Data integration is one of the main barriers to harnessing the full power of data in companies. Business-relevant data can be distributed across thousands of data silos in different formats in large companies. For companies driven by geospatial data (e.g., disaster management, automobile), the knowledge to be managed accounts for billions of rapidly changing facts (Big Data). Developing dedicated solutions for managing such large amounts of geospatial data is of central importance to improve the efficiency and effectiveness of data delivery for business-critical applications. However, dealing with geospatial data demands specific solutions for dealing with their intrinsic complexity (up to 5 dimensions) and the rapid changes in the data.

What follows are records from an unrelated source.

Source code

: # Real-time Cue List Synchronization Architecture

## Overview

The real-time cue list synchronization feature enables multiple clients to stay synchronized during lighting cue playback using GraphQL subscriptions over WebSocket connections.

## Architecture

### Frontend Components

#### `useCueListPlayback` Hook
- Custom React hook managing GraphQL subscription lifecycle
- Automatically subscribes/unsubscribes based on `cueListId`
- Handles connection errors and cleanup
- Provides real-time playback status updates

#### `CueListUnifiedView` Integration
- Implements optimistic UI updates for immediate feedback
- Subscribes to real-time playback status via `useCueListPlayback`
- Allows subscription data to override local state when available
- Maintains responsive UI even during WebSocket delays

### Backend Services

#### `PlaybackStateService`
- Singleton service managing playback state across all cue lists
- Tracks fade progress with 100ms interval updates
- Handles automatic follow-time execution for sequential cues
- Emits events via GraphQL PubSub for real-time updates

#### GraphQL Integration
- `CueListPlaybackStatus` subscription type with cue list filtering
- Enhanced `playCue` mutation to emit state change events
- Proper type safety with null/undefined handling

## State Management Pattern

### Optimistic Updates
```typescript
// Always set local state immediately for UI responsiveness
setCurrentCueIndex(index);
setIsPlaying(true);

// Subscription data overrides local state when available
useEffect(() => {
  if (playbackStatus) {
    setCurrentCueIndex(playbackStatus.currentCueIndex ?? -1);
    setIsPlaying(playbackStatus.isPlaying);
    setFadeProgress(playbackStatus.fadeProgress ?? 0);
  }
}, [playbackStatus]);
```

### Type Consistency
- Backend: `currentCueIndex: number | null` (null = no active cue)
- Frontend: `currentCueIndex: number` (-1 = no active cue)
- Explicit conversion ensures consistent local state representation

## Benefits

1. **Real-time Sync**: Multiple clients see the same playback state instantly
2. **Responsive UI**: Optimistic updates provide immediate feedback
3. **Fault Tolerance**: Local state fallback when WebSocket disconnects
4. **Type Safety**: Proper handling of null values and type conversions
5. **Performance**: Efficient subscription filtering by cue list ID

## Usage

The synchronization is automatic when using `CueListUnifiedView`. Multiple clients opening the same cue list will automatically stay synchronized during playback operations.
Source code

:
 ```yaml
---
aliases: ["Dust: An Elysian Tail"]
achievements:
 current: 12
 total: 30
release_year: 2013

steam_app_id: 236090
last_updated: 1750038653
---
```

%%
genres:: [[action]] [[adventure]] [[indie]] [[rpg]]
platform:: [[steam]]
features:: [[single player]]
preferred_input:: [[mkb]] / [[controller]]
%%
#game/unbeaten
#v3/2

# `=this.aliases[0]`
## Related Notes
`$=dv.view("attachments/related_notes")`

SAGE addresses exactly this challenge by aiming to develop dedicated algorithms for the management of big geospatial data. We will develop time-efficient storage and querying strategies for geospatial data by extending the GeoSPARQL standard so as to deal with continuous queries. A time-efficient knowledge extraction framework dedicated to recognizing geospatial entities will also be developed. In addition, we will focus on developing scalable link discovery approaches for streams of RDF data that will interplay with the storage solution while running on distributed solutions such as FLINK.

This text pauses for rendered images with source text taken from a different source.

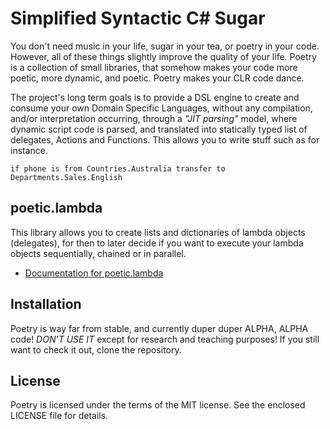 
# Simplified Syntactic C# Sugar

You don't need music in your life, sugar in your tea, or poetry in your code.
However, all of these things slightly improve the quality of your life. Poetry
is a collection of small libraries, that somehow makes your code more poetic,
more dynamic, and poetic. Poetry makes your CLR code dance.

The project's long term goals is to provide a DSL engine to create and consume
your own Domain Specific Languages, without any compilation, and/or
interpretation occurring, through a _"JIT parsing"_ model, where dynamic script
code is parsed, and translated into statically typed list of delegates, Actions
and Functions. This allows you to write stuff such as for instance.

```
if phone is from Countries.Australia transfer to Departments.Sales.English
```

## poetic.lambda

This library allows you to create lists and dictionaries of lambda objects
(delegates), for then to later decide if you want to execute your lambda
objects sequentially, chained or in parallel.

* [Documentation for poetic.lambda](docs/poetic.lambda.md)

## Installation

Poetry is way far from stable, and currently duper duper ALPHA, ALPHA code!
_DON'T USE IT_ except for research and teaching purposes! If you still want
to check it out, clone the repository.

## License

Poetry is licensed under the terms of the MIT license. See the enclosed LICENSE
file for details.

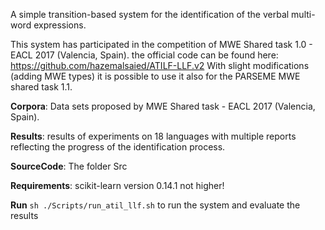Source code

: A simple transition-based system for the identification of the verbal multi-word expressions. 
 
This system has participated in the competition of MWE Shared task 1.0 - EACL 2017 (Valencia, Spain). 
the official code can be found here: https://github.com/hazemalsaied/ATILF-LLF.v2
With slight modifications (adding MWE types) it is possible to use it also for the PARSEME MWE shared task 1.1.

**Corpora**: Data sets proposed by MWE Shared task - EACL 2017 (Valencia, Spain).

**Results**: results of experiments on 18 languages with multiple reports reflecting the progress of the identification process.

**SourceCode**: The folder Src

**Requirements**: scikit-learn version 0.14.1 not higher!

**Run** ````sh ./Scripts/run_atil_llf.sh```` to run the system and evaluate the results
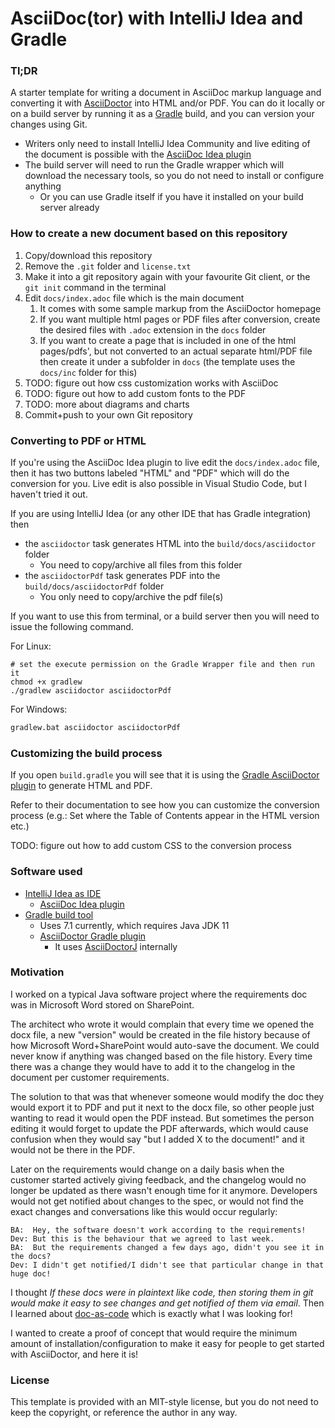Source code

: # AsciiDoc(tor) with IntelliJ Idea and Gradle

### Tl;DR
A starter template for writing a document in AsciiDoc markup language and converting it with [AsciiDoctor](https://asciidoctor.org/) into HTML and/or PDF. 
You can do it locally or on a build server by running it as a [Gradle](https://gradle.org/) build, and you can version your changes using Git.

* Writers only need to install IntelliJ Idea Community and live editing of the document is possible with the [AsciiDoc Idea plugin](https://plugins.jetbrains.com/plugin/7391-asciidoc)
* The build server will need to run the Gradle wrapper which will download the necessary tools, so you do not need to install or configure anything
  * Or you can use Gradle itself if you have it installed on your build server already

### How to create a new document based on this repository
1. Copy/download this repository
2. Remove the `.git` folder and `license.txt`
3. Make it into a git repository again with your favourite Git client, or the `git init` command in the terminal
4. Edit `docs/index.adoc` file which is the main document 
   1. It comes with some sample markup from the AsciiDoctor homepage
   2. If you want multiple html pages or PDF files after conversion, create the desired files with `.adoc` extension in the `docs` folder
   3. If you want to create a page that is included in one of the html pages/pdfs', but not converted to an actual separate html/PDF file then create it under a subfolder in `docs` (the template uses the `docs/inc` folder for this)
5. TODO: figure out how css customization works with AsciiDoc
6. TODO: figure out how to add custom fonts to the PDF
7. TODO: more about diagrams and charts
8. Commit+push to your own Git repository

### Converting to PDF or HTML
If you're using the AsciiDoc Idea plugin to live edit the `docs/index.adoc` file, then it has two buttons labeled "HTML" and "PDF" which will do the conversion for you. 
Live edit is also possible in Visual Studio Code, but I haven't tried it out.

If you are using IntelliJ Idea (or any other IDE that has Gradle integration) then 
* the `asciidoctor` task generates HTML into the `build/docs/asciidoctor` folder
  * You need to copy/archive all files from this folder
* the `asciidoctorPdf` task generates PDF into the `build/docs/asciidoctorPdf` folder
  * You only need to copy/archive the pdf file(s)

If you want to use this from terminal, or a build server then you will need to issue the following command.

For Linux:
```shell
# set the execute permission on the Gradle Wrapper file and then run it
chmod +x gradlew
./gradlew asciidoctor asciidoctorPdf
```

For Windows:
```cmd
gradlew.bat asciidoctor asciidoctorPdf
```

### Customizing the build process
If you open `build.gradle` you will see that it is using the [Gradle AsciiDoctor plugin](https://asciidoctor.github.io/asciidoctor-gradle-plugin/development-3.x/user-guide) to generate HTML and PDF.

Refer to their documentation to see how you can customize the conversion process (e.g.: Set where the Table of Contents appear in the HTML version etc.)

TODO: figure out how to add custom CSS to the conversion process

### Software used
* [IntelliJ Idea as IDE](https://www.jetbrains.com/idea)
  * [AsciiDoc Idea plugin](https://plugins.jetbrains.com/plugin/7391-asciidoc)
* [Gradle build tool](https://gradle.org/)
  * Uses 7.1 currently, which requires Java JDK 11 
  * [AsciiDoctor Gradle plugin](https://asciidoctor.github.io/asciidoctor-gradle-plugin/development-3.x/user-guide)
    * It uses [AsciiDoctorJ](https://github.com/asciidoctor/asciidoctorj) internally

### Motivation
I worked on a typical Java software project where the requirements doc was in Microsoft Word stored on SharePoint.

The architect who wrote it would complain that every time we opened the docx file, 
a new "version" would be created in the file history because of how Microsoft Word+SharePoint would auto-save the document. 
We could never know if anything was changed based on the file history. 
Every time there was a change they would have to add it to the changelog in the document per customer requirements.

The solution to that was that whenever someone would modify the doc they would export it to PDF and put it next to the docx file, 
so other people just wanting to read it would open the PDF instead. But sometimes the person editing it would forget to update the PDF afterwards, which would cause confusion when they would say "but I added X to the document!" and it would not be there in the PDF.

Later on the requirements would change on a daily basis when the customer started actively giving feedback, 
and the changelog would no longer be updated as there wasn't enough time for it anymore. 
Developers would not get notified about changes to the spec, or would not find the exact changes and conversations like this would occur regularly:

```
BA:  Hey, the software doesn't work according to the requirements!
Dev: But this is the behaviour that we agreed to last week.
BA:  But the requirements changed a few days ago, didn't you see it in the docs?
Dev: I didn't get notified/I didn't see that particular change in that huge doc! 
```

I thought _If these docs were in plaintext like code, then storing them in git would make it easy to see changes and get notified of them via email_. 
Then I learned about [doc-as-code](https://www.writethedocs.org/guide/docs-as-code/) which is exactly what I was looking for!

I wanted to create a proof of concept that would require the minimum amount of installation/configuration
to make it easy for people to get started with AsciiDoctor, and here it is!

### License
This template is provided with an MIT-style license, but you do not need to keep the copyright, or reference the author in any way.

SAGE’s main result will be a set of interoperable solutions that implement time-efficient geospatial analytics that can be integrated into a high-performance solutions. These procedures will enable the fast deployment of SAGE-driven solutions such as triple store geospatial benchmarking, geographic based marketing, disaster management and the continuous delivery of big interlinked geospatial data. Using SAGE in data-driven companies promises to increase the reuse of company internal knowledge, the productivity of employees, the reduction of parallel development and a better use of company-internal resources.